Task statement — Print the listing from its top line through the line containing "## [v0.2.3] Consolas (2022-11-03)", nothing more, and leave out the pictures.

Given information START

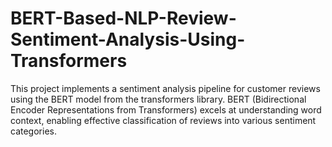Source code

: # BERT-Based-NLP-Review-Sentiment-Analysis-Using-Transformers
This project implements a sentiment analysis pipeline for customer reviews using the BERT model from the transformers library. BERT (Bidirectional Encoder Representations from Transformers) excels at understanding word context, enabling effective classification of reviews into various sentiment categories.
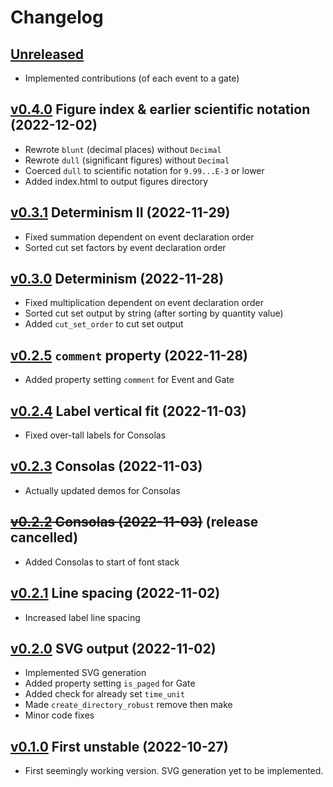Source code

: # Changelog


## [Unreleased]

- Implemented contributions (of each event to a gate)


## [v0.4.0] Figure index & earlier scientific notation (2022-12-02)

- Rewrote `blunt` (decimal places) without `Decimal`
- Rewrote `dull` (significant figures) without `Decimal`
- Coerced `dull` to scientific notation for `9.99...E-3` or lower
- Added index.html to output figures directory


## [v0.3.1] Determinism II (2022-11-29)

- Fixed summation dependent on event declaration order
- Sorted cut set factors by event declaration order


## [v0.3.0] Determinism (2022-11-28)

- Fixed multiplication dependent on event declaration order
- Sorted cut set output by string (after sorting by quantity value)
- Added `cut_set_order` to cut set output


## [v0.2.5] `comment` property (2022-11-28)

- Added property setting `comment` for Event and Gate


## [v0.2.4] Label vertical fit (2022-11-03)

- Fixed over-tall labels for Consolas


## [v0.2.3] Consolas (2022-11-03)

- Actually updated demos for Consolas


## ~~[v0.2.2] Consolas (2022-11-03)~~ (release cancelled)

- Added Consolas to start of font stack


## [v0.2.1] Line spacing (2022-11-02)

- Increased label line spacing


## [v0.2.0] SVG output (2022-11-02)

- Implemented SVG generation
- Added property setting `is_paged` for Gate
- Added check for already set `time_unit`
- Made `create_directory_robust` remove then make
- Minor code fixes


## [v0.1.0] First unstable (2022-10-27)

- First seemingly working version. SVG generation yet to be implemented.


[Unreleased]: https://github.com/yawnoc/sfta/compare/v0.4.0...HEAD
[v0.4.0]: https://github.com/yawnoc/sfta/compare/v0.3.1...v0.4.0
[v0.3.1]: https://github.com/yawnoc/sfta/compare/v0.3.0...v0.3.1
[v0.3.0]: https://github.com/yawnoc/sfta/compare/v0.2.5...v0.3.0
[v0.2.5]: https://github.com/yawnoc/sfta/compare/v0.2.4...v0.2.5
[v0.2.4]: https://github.com/yawnoc/sfta/compare/v0.2.3...v0.2.4
[v0.2.3]: https://github.com/yawnoc/sfta/compare/v0.2.2...v0.2.3
[v0.2.2]: https://github.com/yawnoc/sfta/compare/v0.2.1...v0.2.2
[v0.2.1]: https://github.com/yawnoc/sfta/compare/v0.2.0...v0.2.1
[v0.2.0]: https://github.com/yawnoc/sfta/compare/v0.1.0...v0.2.0
[v0.1.0]: https://github.com/yawnoc/sfta/releases/tag/v0.1.0
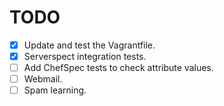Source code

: TODO
====

* [x] Update and test the Vagrantfile.
* [x] Serverspect integration tests.
* [ ] Add ChefSpec tests to check attribute values.
* [ ] Webmail.
* [ ] Spam learning.
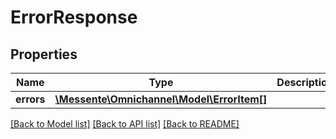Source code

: # ErrorResponse

## Properties
Name | Type | Description | Notes
------------ | ------------- | ------------- | -------------
**errors** | [**\Messente\Omnichannel\Model\ErrorItem[]**](ErrorItem.md) |  | 

[[Back to Model list]](../../README.md#documentation-for-models) [[Back to API list]](../../README.md#documentation-for-api-endpoints) [[Back to README]](../../README.md)


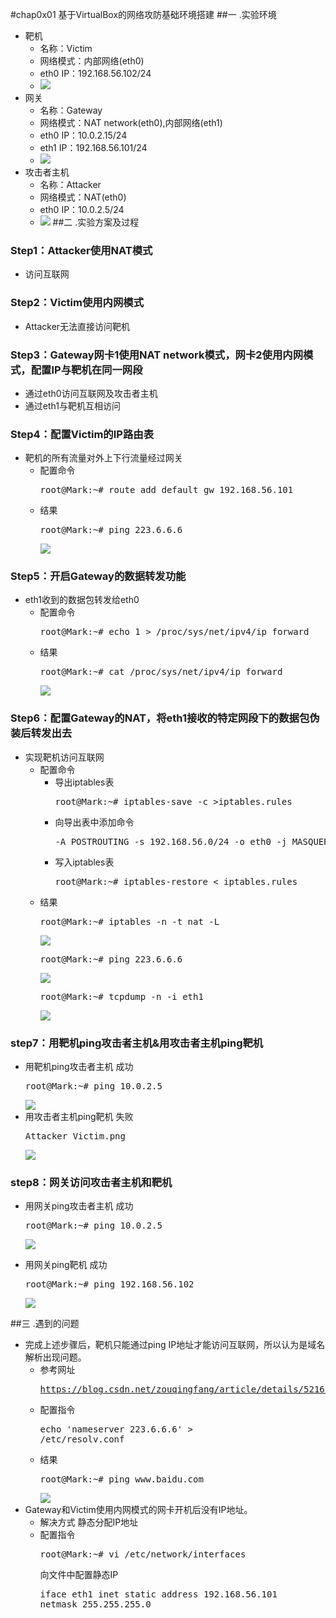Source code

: #chap0x01 基于VirtualBox的网络攻防基础环境搭建
##一 .实验环境
* 靶机
	* 名称：Victim
	* 网络模式：内部网络(eth0)
	* eth0 IP：192.168.56.102/24
	* ![](image/Victim.png)
* 网关
	* 名称：Gateway
	* 网络模式：NAT network(eth0),内部网络(eth1)
	* eth0 IP：10.0.2.15/24
	* eth1 IP：192.168.56.101/24
	* ![](image/Gateway.png)
* 攻击者主机
	* 名称：Attacker
	* 网络模式：NAT(eth0)
	* eth0 IP：10.0.2.5/24
	* ![](image/Attacker.png)
##二 .实验方案及过程
### Step1：Attacker使用NAT模式
* 访问互联网
### Step2：Victim使用内网模式
* Attacker无法直接访问靶机
### Step3：Gateway网卡1使用NAT network模式，网卡2使用内网模式，配置IP与靶机在同一网段
* 通过eth0访问互联网及攻击者主机
* 通过eth1与靶机互相访问
### Step4：配置Victim的IP路由表
* 靶机的所有流量对外上下行流量经过网关
	* 配置命令 
		<pre>root@Mark:~# route add default gw 192.168.56.101</pre>
	* 结果 
		<pre>root@Mark:~# ping 223.6.6.6</pre>
		![](image/routing_tables.png)
### Step5：开启Gateway的数据转发功能
* eth1收到的数据包转发给eth0
	* 配置命令 
		<pre>root@Mark:~# echo 1 > /proc/sys/net/ipv4/ip_forward</pre>
	* 结果 
		<pre>root@Mark:~# cat /proc/sys/net/ipv4/ip_forward</pre>
		![](image/ip_forward.png)
### Step6：配置Gateway的NAT，将eth1接收的特定网段下的数据包伪装后转发出去
* 实现靶机访问互联网
	* 配置命令
		* 导出iptables表
			<pre>root@Mark:~# iptables-save -c >iptables.rules</pre>
		* 向导出表中添加命令
			<pre>-A POSTROUTING -s 192.168.56.0/24 -o eth0 -j MASQUERADE</pre>
		* 写入iptables表
			<pre>root@Mark:~# iptables-restore < iptables.rules</pre>
	* 结果
		<pre>root@Mark:~# iptables -n -t nat -L</pre>
		![](image/iptables_nat.png)
		<pre>root@Mark:~# ping 223.6.6.6</pre>
		![](image/Victim_ping.png)
		<pre>root@Mark:~# tcpdump -n -i eth1</pre>
		![](image/tcpdump.png)
### step7：用靶机ping攻击者主机&用攻击者主机ping靶机
* 用靶机ping攻击者主机 成功
	<pre>root@Mark:~# ping 10.0.2.5</pre>
	![](image/Victim_Attacker.png)
* 用攻击者主机ping靶机 失败
	<pre>Attacker_Victim.png</pre>
	![](image/Attacker_Victim.png)
### step8：网关访问攻击者主机和靶机
* 用网关ping攻击者主机 成功
	<pre>root@Mark:~# ping 10.0.2.5</pre>
	![](image/Gateway_Attacker.png)
	
* 用网关ping靶机 成功
	<pre>root@Mark:~# ping 192.168.56.102</pre>
	![](image/Gateway_Victim.png)
	
##三 .遇到的问题
* 完成上述步骤后，靶机只能通过ping IP地址才能访问互联网，所以认为是域名解析出现问题。
	* 参考网址<pre>https://blog.csdn.net/zouqingfang/article/details/52161976</pre>
	* 配置指令<pre>echo 'nameserver 223.6.6.6' > /etc/resolv.conf</pre>
	* 结果
		<pre>root@Mark:~# ping www.baidu.com</pre>
		![](image/nameserver.png)
* Gateway和Victim使用内网模式的网卡开机后没有IP地址。
	* 解决方式 静态分配IP地址
	* 配置指令
		<pre>root@Mark:~# vi /etc/network/interfaces</pre>
		向文件中配置静态IP<pre>iface eth1 inet static
		address 192.168.56.101
		netmask 255.255.255.0</pre>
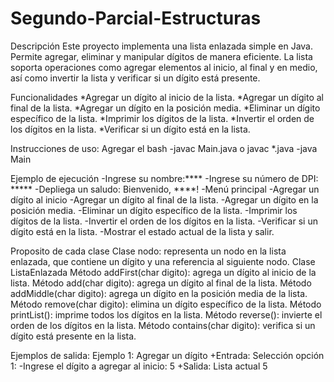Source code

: # Segundo-Parcial-Estructuras
Descripción
Este proyecto implementa una lista enlazada simple en Java. Permite agregar, eliminar y manipular dígitos de manera eficiente. La lista soporta operaciones como agregar elementos al inicio, al final y en medio, así como invertir la lista y verificar si un dígito está presente.

Funcionalidades
*Agregar un dígito al inicio de la lista.
*Agregar un dígito al final de la lista.
*Agregar un dígito en la posición media.
*Eliminar un dígito específico de la lista.
*Imprimir los dígitos de la lista.
*Invertir el orden de los dígitos en la lista.
*Verificar si un dígito está en la lista.

Instrucciones de uso:
Agregar el bash
-javac Main.java o javac *.java
-java Main

Ejemplo de ejecución
-Ingrese su nombre:****
-Ingrese su número de DPI: *****
-Depliega un saludo: Bienvenido, ****!
-Menú principal
  -Agregar un dígito al inicio
  -Agregar un dígito al final de la lista.
  -Agregar un dígito en la posición media.
  -Eliminar un dígito específico de la lista.
  -Imprimir los dígitos de la lista.
  -Invertir el orden de los dígitos en la lista.
  -Verificar si un dígito está en la lista.
  -Mostrar el estado actual de la lista y salir.

Proposito de cada clase
Clase nodo: representa un nodo en la lista enlazada, que contiene un dígito y una referencia al siguiente nodo.
Clase ListaEnlazada
  Método addFirst(char digito): agrega un dígito al inicio de la lista.
  Método add(char digito): agrega un dígito al final de la lista.
  Método addMiddle(char digito): agrega un dígito en la posición media de la lista.
  Método remove(char digito): elimina un dígito específico de la lista.
  Método printList(): imprime todos los dígitos en la lista.
  Método reverse(): invierte el orden de los dígitos en la lista.
  Método contains(char digito): verifica si un dígito está presente en la lista.

  Ejemplos de salida:
  Ejemplo 1: Agregar un dígito
  +Entrada: Selección opción 1:
    -Ingrese el dígito a agregar al inicio: 5
  +Salida: Lista actual 5
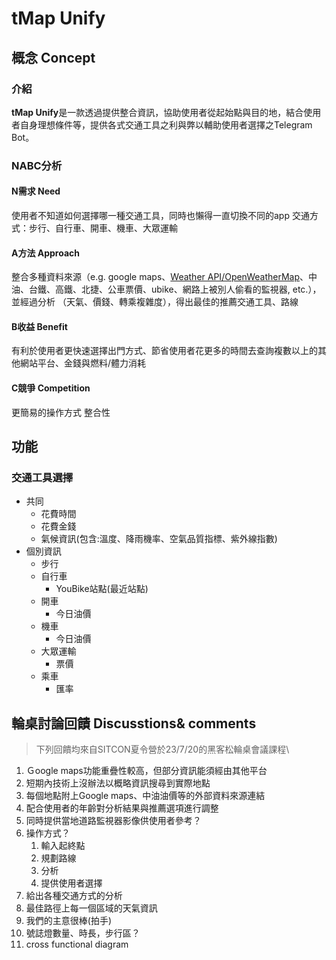 # tMap Unify

## 概念 Concept

### 介紹

**tMap Unify**是一款透過提供整合資訊，協助使用者從起始點與目的地，結合使用者自身理想條件等，提供各式交通工具之利與弊以輔助使用者選擇之Telegram Bot。

### NABC分析

#### N需求 Need

使用者不知道如何選擇哪一種交通工具，同時也懶得一直切換不同的app
交通方式：步行、自行車、開車、機車、大眾運輸

#### A方法 Approach

整合多種資料來源（e.g. google maps、[Weather API/OpenWeatherMap](https://openweathermap.org/api)、中油、台鐵、高鐵、北捷、公車票價、ubike、網路上被別人偷看的監視器, etc.），並經過分析 （天氣、價錢、轉乘複雜度），得出最佳的推薦交通工具、路線

#### B收益 Benefit

有利於使用者更快速選擇出門方式、節省使用者花更多的時間去查詢複數以上的其他網站平台、金錢與燃料/體力消耗

#### C競爭 Competition

更簡易的操作方式
整合性

## 功能

### 交通工具選擇

- 共同
  - 花費時間
  - 花費金錢
  - 氣候資訊(包含:溫度、降雨機率、空氣品質指標、紫外線指數)
- 個別資訊
  - 步行
  - 自行車
    - YouBike站點(最近站點)
  - 開車
    - 今日油價
  - 機車
    - 今日油價
  - 大眾運輸
    - 票價
  - 乘車
    - 匯率

## 輪桌討論回饋 Discusstions& comments

> 下列回饋均來自SITCON夏令營於23/7/20的黑客松輪桌會議課程\

1. Ｇoogle maps功能重疊性較高，但部分資訊能須經由其他平台
2. 短期內技術上沒辦法以概略資訊搜尋到實際地點
3. 每個地點附上Google maps、中油油價等的外部資料來源連結
4. 配合使用者的年齡對分析結果與推薦選項進行調整
5. 同時提供當地道路監視器影像供使用者參考？
6. 操作方式？
   1. 輸入起終點
   2. 規劃路線
   3. 分析
   4. 提供使用者選擇
7. 給出各種交通方式的分析
8. 最佳路徑上每一個區域的天氣資訊
9. 我們的主意很棒(拍手)
10. 號誌燈數量、時長，步行區？
11. cross functional diagram
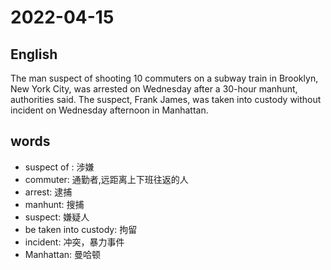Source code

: # 2022-04-15

## English
The man suspect of shooting 10 commuters on a subway train in Brooklyn, New York City, 
was arrested on Wednesday after a 30-hour manhunt, authorities said.
The suspect, Frank James, was taken into custody without incident on Wednesday afternoon in Manhattan.


## words
* suspect of : 涉嫌
* commuter: 通勤者,远距离上下班往返的人
* arrest: 逮捕
* manhunt: 搜捕
* suspect: 嫌疑人
* be taken into custody: 拘留
* incident: 冲突，暴力事件
* Manhattan: 曼哈顿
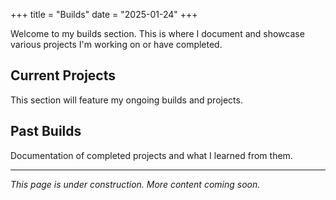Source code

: +++
title = "Builds"
date = "2025-01-24"
+++

Welcome to my builds section. This is where I document and showcase various projects I'm working on or have completed.

## Current Projects

This section will feature my ongoing builds and projects.

## Past Builds

Documentation of completed projects and what I learned from them.

---

_This page is under construction. More content coming soon._ 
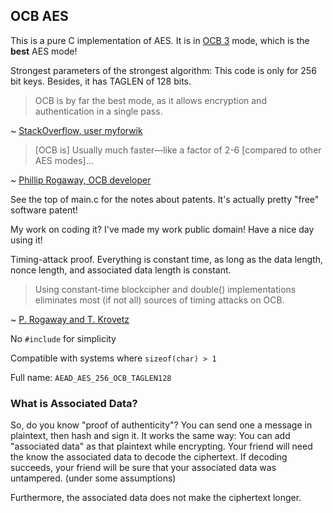 ## OCB AES

This is a pure C implementation of AES. It is in [OCB 3](http://web.cs.ucdavis.edu/~rogaway/ocb/ocb-faq.htm#versions) mode, which is the **best** AES mode!

Strongest parameters of the strongest algorithm: This code is only for 256 bit keys. Besides, it has TAGLEN of 128 bits.

> OCB is by far the best mode, as it allows encryption and authentication in a single pass.

~ [StackOverflow, user myforwik](https://stackoverflow.com/a/1220869)

> [OCB is] Usually much faster—like a factor of 2-6 [compared to other AES modes]...

~ [Phillip Rogaway, OCB developer](http://web.cs.ucdavis.edu/~rogaway/ocb/ocb-faq.htm#performance)

See the top of main.c for the notes about patents. It's actually pretty "free" software patent!

My work on coding it? I've made my work public domain! Have a nice day using it!

Timing-attack proof. Everything is constant time, as long as the data length, nonce length, and associated data length is constant.

> Using constant-time blockcipher and double() implementations eliminates most (if not all) sources of timing attacks on OCB.

~ [P. Rogaway and T. Krovetz](https://tools.ietf.org/pdf/rfc7253.pdf#20)

No `#include` for simplicity

Compatible with systems where `sizeof(char) > 1`

Full name: `AEAD_AES_256_OCB_TAGLEN128`

### What is Associated Data?

So, do you know "proof of authenticity"? You can send one a message in plaintext,
then hash and sign it. It works the same way: You can add "associated data" as that
plaintext while encrypting. Your friend will need the know the associated data to decode the ciphertext.
If decoding succeeds, your friend will be sure that your associated data was untampered. (under some assumptions)

Furthermore, the associated data does not make the ciphertext longer.
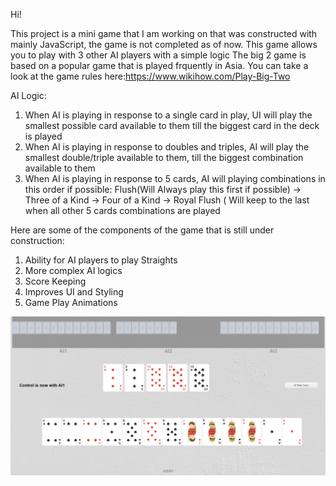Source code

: Hi!

This project is a mini game that I am working on that was constructed with mainly JavaScript, the game is not completed as of now.
This game allows you to play with 3 other AI players with a simple logic
The big 2 game is based on a popular game that is played frquently in Asia. You can take a look at the game rules here:https://www.wikihow.com/Play-Big-Two

AI Logic:
1. When AI is playing in response to a single card in play, UI will play the smallest possible card available to them till the biggest card in the deck is played
2. When AI is playing in response to doubles and triples, AI will play the smallest double/triple available to them, till the biggest combination available to them
3. When AI is playing in response to 5 cards, AI will playing combinations in this order if possible: Flush(Will Always play this first if possible) -> Three of a Kind -> Four of a Kind -> Royal Flush ( Will keep to the last when all other 5 cards combinations are played


Here are some of the components of the game that is still under construction:
1. Ability for AI players to play Straights
2. More complex AI logics
3. Score Keeping
4. Improves UI and Styling
5. Game Play Animations

![alt text](https://github.com/DaveChia/Dave-Chia-Big-2/blob/master/Screenshot-2019-6-24%20Big%202%20Game(1).png)
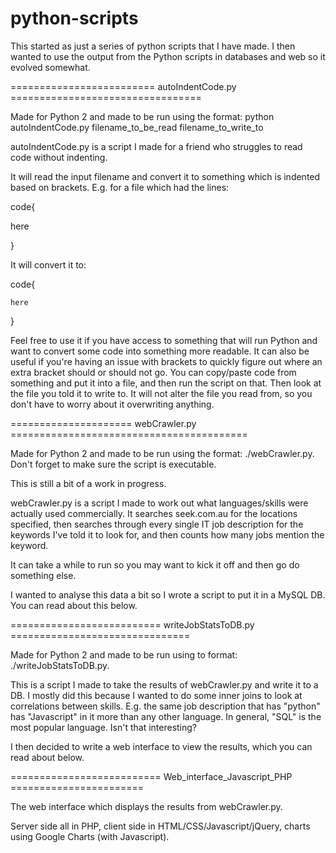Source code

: # python-scripts

This started as just a series of python scripts that I have made.
I then wanted to use the output from the Python scripts in databases and web so it evolved somewhat.

========================= autoIndentCode.py =================================

Made for Python 2 and made to be run using the format: python autoIndentCode.py filename_to_be_read filename_to_write_to

autoIndentCode.py is a script I made for a friend who struggles to read code without indenting.

It will read the input filename and convert it to something which is indented based on brackets.
E.g. for a file which had the lines:

code{

here

}

It will convert it to:

code{

	here

}

Feel free to use it if you have access to something that will run Python and want to convert some code into something more readable.
It can also be useful if you're having an issue with brackets to quickly figure out where an extra bracket should or should not go.
You can copy/paste code from something and put it into a file, and then run the script on that. Then look at the file you told it to write to.
It will not alter the file you read from, so you don't have to worry about it overwriting anything.

===================== webCrawler.py =========================================

Made for Python 2 and made to be run using the format: ./webCrawler.py. Don't forget to
make sure the script is executable.

This is still a bit of a work in progress.

webCrawler.py is a script I made to work out what languages/skills were actually used commercially.
It searches seek.com.au for the locations specified, then searches through every single IT job
description for the keywords I've told it to look for, and then counts how many jobs mention
the keyword.

It can take a while to run so you may want to kick it off and then go do something else.

I wanted to analyse this data a bit so I wrote a script to put it in a MySQL DB.
You can read about this below.

========================== writeJobStatsToDB.py ===============================

Made for Python 2 and made to be run using to format: ./writeJobStatsToDB.py.

This is a script I made to take the results of webCrawler.py and write it to a DB.
I mostly did this because I wanted to do some inner joins to look at correlations between skills.
E.g. the same job description that has "python" has "Javascript" in it more than any other language.
In general, "SQL" is the most popular language. Isn't that interesting?

I then decided to write a web interface to view the results, which you can read about below.

========================== Web_interface_Javascript_PHP =======================

The web interface which displays the results from webCrawler.py.

Server side all in PHP, client side in HTML/CSS/Javascript/jQuery, charts using Google Charts (with Javascript).

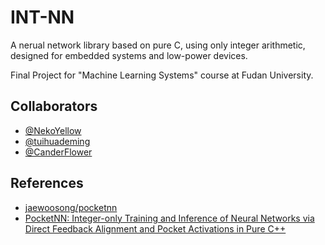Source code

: # INT-NN

A nerual network library based on pure C, using only integer arithmetic, designed for embedded systems and low-power devices.

Final Project for "Machine Learning Systems" course at Fudan University.

## Collaborators
- [@NekoYellow](https://github.com/NekoYellow)
- [@tuihuademing](https://github.com/tuihuademing)
- [@CanderFlower](https://github.com/CanderFlower)

## References
- [jaewoosong/pocketnn](https://github.com/jaewoosong/pocketnn/)
- [PocketNN: Integer-only Training and Inference of Neural Networks via Direct Feedback Alignment and Pocket Activations in Pure C++](https://arxiv.org/abs/2201.02863#)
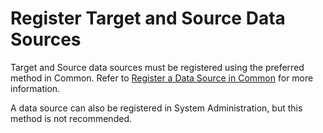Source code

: # Register Target and Source Data Sources

Target and Source data sources must be registered using the preferred
method in Common. Refer to [Register a Data Source in
Common](../../Common/Use_Cases/Register_a_Data_Source_in_Common.htm) for
more information.

A data source can also be registered in System Administration, but this
method is not recommended.
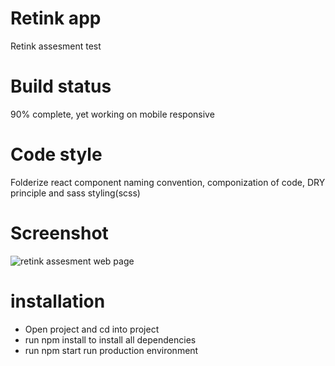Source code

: # Retink app
 Retink assesment test

 # Build status
 90% complete, yet working on mobile responsive

 # Code style
 Folderize react component naming convention, componization of code, DRY principle and sass styling(scss)

 # Screenshot
 ![retink assesment web page](retink/src/components/images/retink.png)

 # installation 
 * Open project and cd into project
 * run npm install to install all dependencies
 * run npm start run production environment

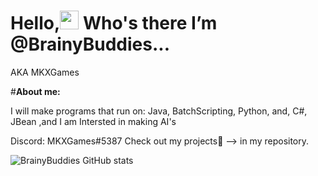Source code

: # Hello,<img src="https://raw.githubusercontent.com/MartinHeinz/MartinHeinz/master/wave.gif" width="30px"> Who's there I’m @BrainyBuddies... 
AKA MKXGames

#**About me:** 

I will make programs that run on: Java, BatchScripting, Python, and, C#, JBean
,and I am Intersted in making AI's

Discord: MKXGames#5387
Check out my projects📢 --> in my repository.

![BrainyBuddies GitHub stats](https://github-readme-stats.vercel.app/api?username=brainybuddies&hide=contribs,prs)


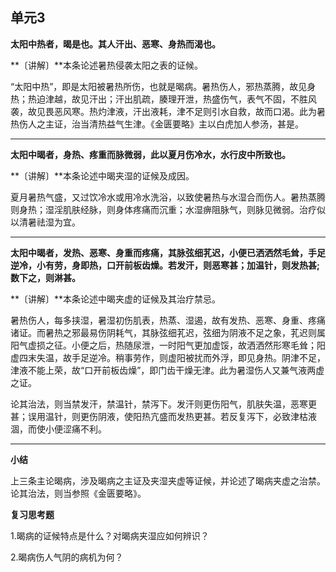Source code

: ## 单元3

**太阳中热者，暍是也。其人汗出、恶寒、身热而渴也。**

**〔讲解〕**本条论述暑热侵袭太阳之表的证候。

“太阳中热”，即是太阳被暑热所伤，也就是暍病。暑热伤人，邪热蒸腾，故见身热；热迫津越，故见汗出；汗出肌疏，腠理开泄，热盛伤气，表气不固，不胜风袭，故见畏恶风寒。热灼津液，汗出液耗，津不足则引水自救，故而口渴。此为暑热伤人之主证，治当清热益气生津。《金匮要略》主以白虎加人参汤，甚是。

------

**太阳中暍者，身热、疼重而脉微弱，此以夏月伤冷水，水行皮中所致也。**

**〔讲解〕**本条论述中暍夹湿的证候及成因。

夏月暑热气盛，又过饮冷水或用冷水洗浴，以致使暑热与水湿合而伤人。暑热蒸腾则身热；湿淫肌肤经脉，则身体疼痛而沉重；水湿痹阻脉气，则脉见微弱。治疗似以清暑祛湿为宜。

------

**太阳中暍者，发热、恶寒、身重而疼痛，其脉弦细芤迟，小便已洒洒然毛耸，手足逆冷，小有劳，身即热，口开前板齿燥。若发汗，则恶寒甚；加温针，则发热甚;数下之，则淋甚。**

**〔讲解〕**本条论述中暍夹虚的证候及其治疗禁忌。

暑热伤人，每多挟湿，暑湿初伤肌表，热蒸、湿遏，故有发热、恶寒、身重、疼痛诸证。而暑热之邪最易伤阴耗气，其脉弦细芤迟，弦细为阴液不足之象，芤迟则属阳气虚损之征。小便之后，热随尿泄，一时阳气更加虚馁，故洒洒然形寒毛耸；阳虚四末失温，故手足逆冷。稍事劳作，则虚阳被扰而外浮，即见身热。阴津不足，津液不能上荣，故“口开前板齿燥”，即门齿干燥无津。此为暑湿伤人又兼气液两虚之证。

论其治法，则当禁发汗，禁温针，禁泻下。发汗则更伤阳气，肌肤失温，恶寒更甚；误用温针，则更伤阴液，使阳热亢盛而发热更甚。若反复泻下，必致津枯液涸，而使小便涩痛不利。

------

**小结**

上三条主论暍病，涉及暍病之主证及夹湿夹虚等证候，并论述了暍病夹虚之治禁。论其治法，则当参照《金匮要略》。

**复习思考题**

1.暍病的证候特点是什么？对暍病夹湿应如何辨识？

2.暍病伤人气阴的病机为何？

Given information END

Task result —
Source code

: # BERT-Based-NLP-Review-Sentiment-Analysis-Using-Transformers
This project implements a sentiment analysis pipeline for customer reviews using the BERT model from the transformers library. BERT (Bidirectional Encoder Representations from Transformers) excels at understanding word context, enabling effective classification of reviews into various sentiment categories.
Source code

: # Changelog


## [Unreleased]

- Implemented contributions (of each event to a gate)


## [v0.4.0] Figure index & earlier scientific notation (2022-12-02)

- Rewrote `blunt` (decimal places) without `Decimal`
- Rewrote `dull` (significant figures) without `Decimal`
- Coerced `dull` to scientific notation for `9.99...E-3` or lower
- Added index.html to output figures directory


## [v0.3.1] Determinism II (2022-11-29)

- Fixed summation dependent on event declaration order
- Sorted cut set factors by event declaration order


## [v0.3.0] Determinism (2022-11-28)

- Fixed multiplication dependent on event declaration order
- Sorted cut set output by string (after sorting by quantity value)
- Added `cut_set_order` to cut set output


## [v0.2.5] `comment` property (2022-11-28)

- Added property setting `comment` for Event and Gate


## [v0.2.4] Label vertical fit (2022-11-03)

- Fixed over-tall labels for Consolas


## [v0.2.3] Consolas (2022-11-03)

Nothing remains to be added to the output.